Rendered images with source text:
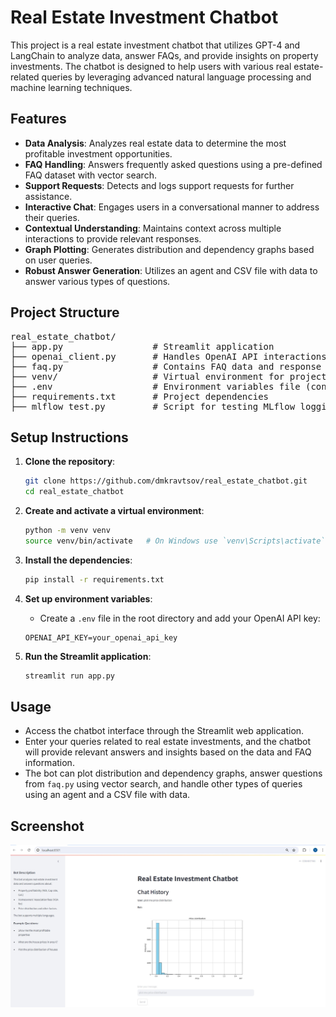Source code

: # Real Estate Investment Chatbot

This project is a real estate investment chatbot that utilizes GPT-4 and LangChain to analyze data, answer FAQs, and provide insights on property investments. The chatbot is designed to help users with various real estate-related queries by leveraging advanced natural language processing and machine learning techniques.

## Features

- **Data Analysis**: Analyzes real estate data to determine the most profitable investment opportunities.
- **FAQ Handling**: Answers frequently asked questions using a pre-defined FAQ dataset with vector search.
- **Support Requests**: Detects and logs support requests for further assistance.
- **Interactive Chat**: Engages users in a conversational manner to address their queries.
- **Contextual Understanding**: Maintains context across multiple interactions to provide relevant responses.
- **Graph Plotting**: Generates distribution and dependency graphs based on user queries.
- **Robust Answer Generation**: Utilizes an agent and CSV file with data to answer various types of questions.

## Project Structure
<pre>
real_estate_chatbot/
├── app.py                 # Streamlit application
├── openai_client.py       # Handles OpenAI API interactions and response generation
├── faq.py                 # Contains FAQ data and response logic
├── venv/                  # Virtual environment for project dependencies
├── .env                   # Environment variables file (contains OpenAI API key)
├── requirements.txt       # Project dependencies
├── mlflow_test.py         # Script for testing MLflow logging
</pre>

## Setup Instructions

1. **Clone the repository**:
    ```bash
    git clone https://github.com/dmkravtsov/real_estate_chatbot.git
    cd real_estate_chatbot
    ```

2. **Create and activate a virtual environment**:
    ```bash
    python -m venv venv
    source venv/bin/activate   # On Windows use `venv\Scripts\activate`
    ```

3. **Install the dependencies**:
    ```bash
    pip install -r requirements.txt
    ```

4. **Set up environment variables**:
    - Create a `.env` file in the root directory and add your OpenAI API key:
    ```env
    OPENAI_API_KEY=your_openai_api_key
    ```

5. **Run the Streamlit application**:
    ```bash
    streamlit run app.py
    ```

## Usage

- Access the chatbot interface through the Streamlit web application.
- Enter your queries related to real estate investments, and the chatbot will provide relevant answers and insights based on the data and FAQ information.
- The bot can plot distribution and dependency graphs, answer questions from `faq.py` using vector search, and handle other types of queries using an agent and a CSV file with data.

## Screenshot

![Chatbot Interface](screenshot.jpg)

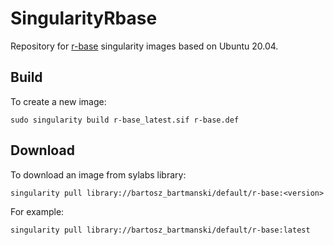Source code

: 
# SingularityRbase

Repository for [r-base](https://www.r-project.org/)
singularity images based on Ubuntu 20.04. 

## Build

To create a new image:
```
sudo singularity build r-base_latest.sif r-base.def
```

## Download

To download an image from sylabs library:
```
singularity pull library://bartosz_bartmanski/default/r-base:<version>
```
For example:
```
singularity pull library://bartosz_bartmanski/default/r-base:latest
```

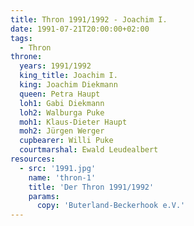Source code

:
 ```yaml
---
title: Thron 1991/1992 - Joachim I.
date: 1991-07-21T20:00:00+02:00
tags:
  - Thron
throne:
  years: 1991/1992
  king_title: Joachim I.
  king: Joachim Diekmann
  queen: Petra Haupt
  loh1: Gabi Diekmann
  loh2: Walburga Puke
  moh1: Klaus-Dieter Haupt
  moh2: Jürgen Werger
  cupbearer: Willi Puke
  courtmarshal: Ewald Leudealbert
resources:
  - src: '1991.jpg'
    name: 'thron-1'
    title: 'Der Thron 1991/1992'
    params:
      copy: 'Buterland-Beckerhook e.V.'
---
```

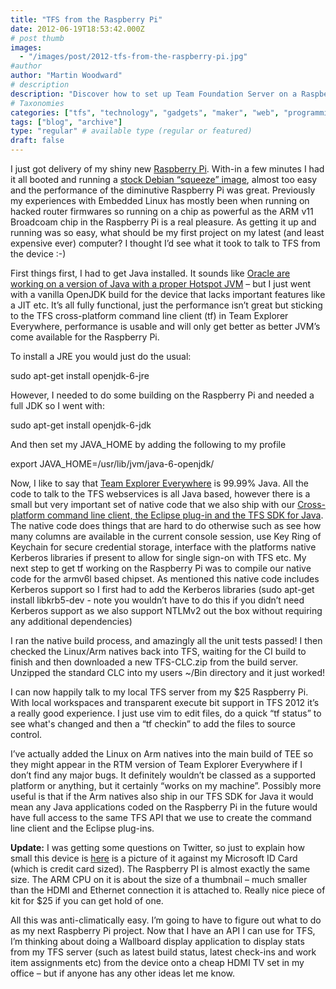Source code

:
 ```yaml
---
title: "TFS from the Raspberry Pi"
date: 2012-06-19T18:53:42.000Z
# post thumb
images:
  - "/images/post/2012-tfs-from-the-raspberry-pi.jpg"
#author
author: "Martin Woodward"
# description
description: "Discover how to set up Team Foundation Server on a Raspberry Pi, leveraging its powerful ARM architecture for efficient development."
# Taxonomies
categories: ["tfs", "technology", "gadgets", "maker", "web", "programming", "personal"]
tags: ["blog", "archive"]
type: "regular" # available type (regular or featured)
draft: false
---
```

I just got delivery of my shiny new [Raspberry Pi](http://www.raspberrypi.org/).  With-in a few minutes I had it all booted and running a [stock Debian “squeeze” image](http://www.raspberrypi.org/downloads), almost too easy and the performance of the diminutive Raspberry Pi was great. Previously my experiences with Embedded Linux has mostly been when running on hacked router firmwares so running on a chip as powerful as the ARM v11 Broadcoam chip in the Raspberry Pi is a real pleasure.  As getting it up and running was so easy, what should be my first project on my latest (and least expensive ever) computer?  I thought I’d see what it took to talk to TFS from the device :-)  

[](http://www.woodwardweb.com/Windows-Live-Writer/TFS-from-the-Raspberry-Pi_FF5C/raspi_2.png)  

First things first, I had to get Java installed.  It sounds like [Oracle are working on a version of Java with a proper Hotspot JVM](https://blogs.oracle.com/speakjava/entry/javafx_on_the_raspberry_pi) – but I just went with a vanilla OpenJDK build for the device that lacks important features like a JIT etc.  It’s all fully functional, just the performance isn’t great but sticking to the TFS cross-platform command line client (tf) in Team Explorer Everywhere, performance is usable and will only get better as better JVM’s come available for the Raspberry Pi.  

To install a JRE you would just do the usual:     

sudo apt-get install openjdk-6-jre   

However, I needed to do some building on the Raspberry Pi and needed a full JDK so I went with:     

sudo apt-get install openjdk-6-jdk   

And then set my JAVA_HOME by adding the following to my profile     

export JAVA_HOME=/usr/lib/jvm/java-6-openjdk/   

Now, I like to say that [Team Explorer Everywhere](http://go.microsoft.com/?linkid=9810483) is 99.99% Java.  All the code to talk to the TFS webservices is all Java based, however there is a small but very important set of native code that we also ship with our [Cross-platform command line client, the Eclipse plug-in and the TFS SDK for Java](http://go.microsoft.com/?linkid=9810483).  The native code does things that are hard to do otherwise such as see how many columns are available in the current console session, use Key Ring of Keychain for secure credential storage, interface with the platforms native Kerberos libraries if present to allow for single sign-on with TFS etc.  My next step to get tf working on the Raspberry Pi was to compile our native code for the armv6l based chipset.  As mentioned this native code includes Kerberos support so I first had to add the Kerberos libraries (sudo apt-get install libkrb5-dev - note you wouldn’t have to do this if you didn’t need Kerberos support as we also support NTLMv2 out the box without requiring any additional dependencies)  

I ran the native build process, and amazingly all the unit tests passed!  I then checked the Linux/Arm natives back into TFS, waiting for the CI build to finish and then downloaded a new TFS-CLC.zip from the build server.  Unzipped the standard CLC into my users ~/Bin directory and it just worked!  

I can now happily talk to my local TFS server from my $25 Raspberry Pi.  With local workspaces and transparent execute bit support in TFS 2012 it’s a really good experience. I just use vim to edit files, do a quick “tf status” to see what's changed and then a “tf checkin” to add the files to source control.  

I’ve actually added the Linux on Arm natives into the main build of TEE so they might appear in the RTM version of Team Explorer Everywhere if I don’t find any major bugs.  It definitely wouldn’t be classed as a supported platform or anything, but it certainly “works on my machine”.  Possibly more useful is that if the Arm natives also ship in our TFS SDK for Java it would mean any Java applications coded on the Raspberry Pi in the future would have full access to the same TFS API that we use to create the command line client and the Eclipse plug-ins.  

**[](http://www.woodwardweb.com/Windows-Live-Writer/TFS-from-the-Raspberry-Pi_FF5C/WP_000861_2.jpg)Update:** I was getting some questions on Twitter, so just to explain how small this device is [here](http://www.woodwardweb.com/Windows-Live-Writer/TFS-from-the-Raspberry-Pi_FF5C/WP_000861_2.jpg) is a picture of it against my Microsoft ID Card (which is credit card sized).  The Raspberry PI is almost exactly the same size.  The ARM CPU on it is about the size of a thumbnail – much smaller than the HDMI and Ethernet connection it is attached to.  Really nice piece of kit for $25 if you can get hold of one.        

All this was anti-climatically easy. I’m going to have to figure out what to do as my next Raspberry Pi project.  Now that I have an API I can use for TFS, I’m thinking about doing a Wallboard display application to display stats from my TFS server (such as latest build status, latest check-ins and work item assignments etc) from the device onto a cheap HDMI TV set in my office – but if anyone has any other ideas let me know.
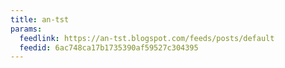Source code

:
 ```yaml
---
title: an-tst
params:
  feedlink: https://an-tst.blogspot.com/feeds/posts/default
  feedid: 6ac748ca17b1735390af59527c304395
---
```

What the exercise asks:
Count of lines with "graphs": please work it out for the entries above and give the number by itself.

Task result:
2